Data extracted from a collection
>>>

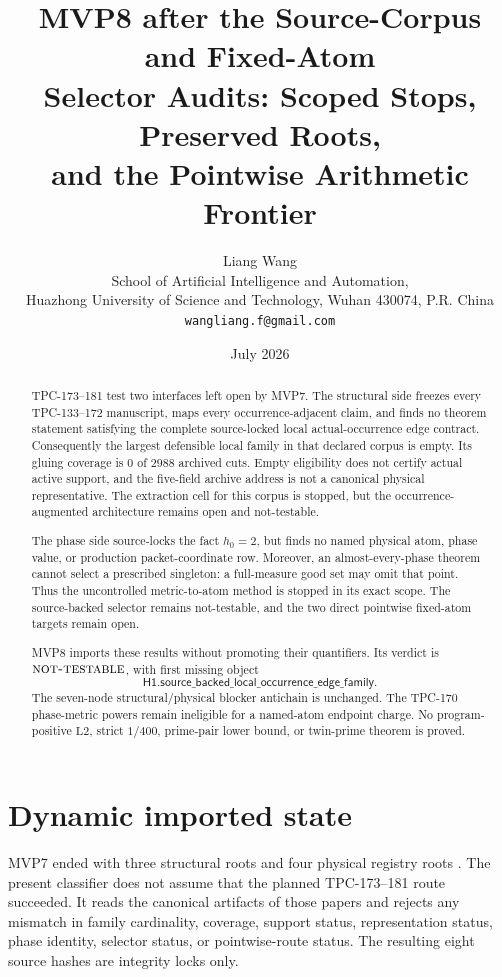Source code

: \documentclass[11pt]{article}
\title{\textbf{MVP8 after the Source-Corpus and Fixed-Atom}\\
\textbf{Selector Audits: Scoped Stops, Preserved Roots,}\\
\textbf{and the Pointwise Arithmetic Frontier}}
\author{Liang Wang\\
School of Artificial Intelligence and Automation,\\
Huazhong University of Science and Technology, Wuhan 430074, P.R. China\\
\texttt{wangliang.f@gmail.com}}
\date{July 2026}
\theoremstyle{definition}
\theoremstyle{remark}
\newcommand{\NT}{\textnormal{\textsc{not-testable}}}
\newcommand{\Ltwo}{\mathrm{L2}}
\begin{document}
\maketitle

\begin{abstract}
TPC-173--181 test two interfaces left open by MVP7.  The structural
side freezes every TPC-133--172 manuscript, maps every
occurrence-adjacent claim, and finds no theorem statement satisfying
the complete source-locked local actual-occurrence edge contract.
Consequently the largest defensible local family in that declared
corpus is empty.  Its gluing coverage is \(0\) of \(2988\) archived
cuts.  Empty eligibility does not certify actual active support, and
the five-field archive address is not a canonical physical
representative.  The extraction cell for this corpus is stopped, but
the occurrence-augmented architecture remains open and
not-testable.

The phase side source-locks the fact \(h_0=2\), but finds no named
physical atom, phase value, or production packet-coordinate row.
Moreover, an almost-every-phase theorem cannot select a prescribed
singleton: a full-measure good set may omit that point.  Thus the
uncontrolled metric-to-atom method is stopped in its exact scope.
The source-backed selector remains not-testable, and the two direct
pointwise fixed-atom targets remain open.

MVP8 imports these results without promoting their quantifiers.  Its
verdict is \(\NT\), with first missing object
\[
\mathsf{H1.source\_backed\_local\_occurrence\_edge\_family}.
\]
The seven-node structural/physical blocker antichain is unchanged.
The TPC-170 phase-metric powers remain ineligible for a named-atom
endpoint charge.  No program-positive \(\Ltwo\), strict \(1/400\),
prime-pair lower bound, or twin-prime theorem is proved.
\end{abstract}

\section{Dynamic imported state}

MVP7 ended with three structural roots and four physical registry
roots \citep{WangTPC172}.  The present classifier does not assume that
the planned TPC-173--181 route succeeded.  It reads the canonical
artifacts of those papers and rejects any mismatch in family
cardinality, coverage, support status, representation status, phase
identity, selector status, or pointwise-route status.  The resulting
eight source hashes are integrity locks only.
\end{document}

<<<

- **PROBLEM TO WORK ON**
What lines above contain the word "textbf"? Return each such line.

- **RESULT OF THIS EXERCISE**
\title{\textbf{MVP8 after the Source-Corpus and Fixed-Atom}\\
\textbf{Selector Audits: Scoped Stops, Preserved Roots,}\\
\textbf{and the Pointwise Arithmetic Frontier}}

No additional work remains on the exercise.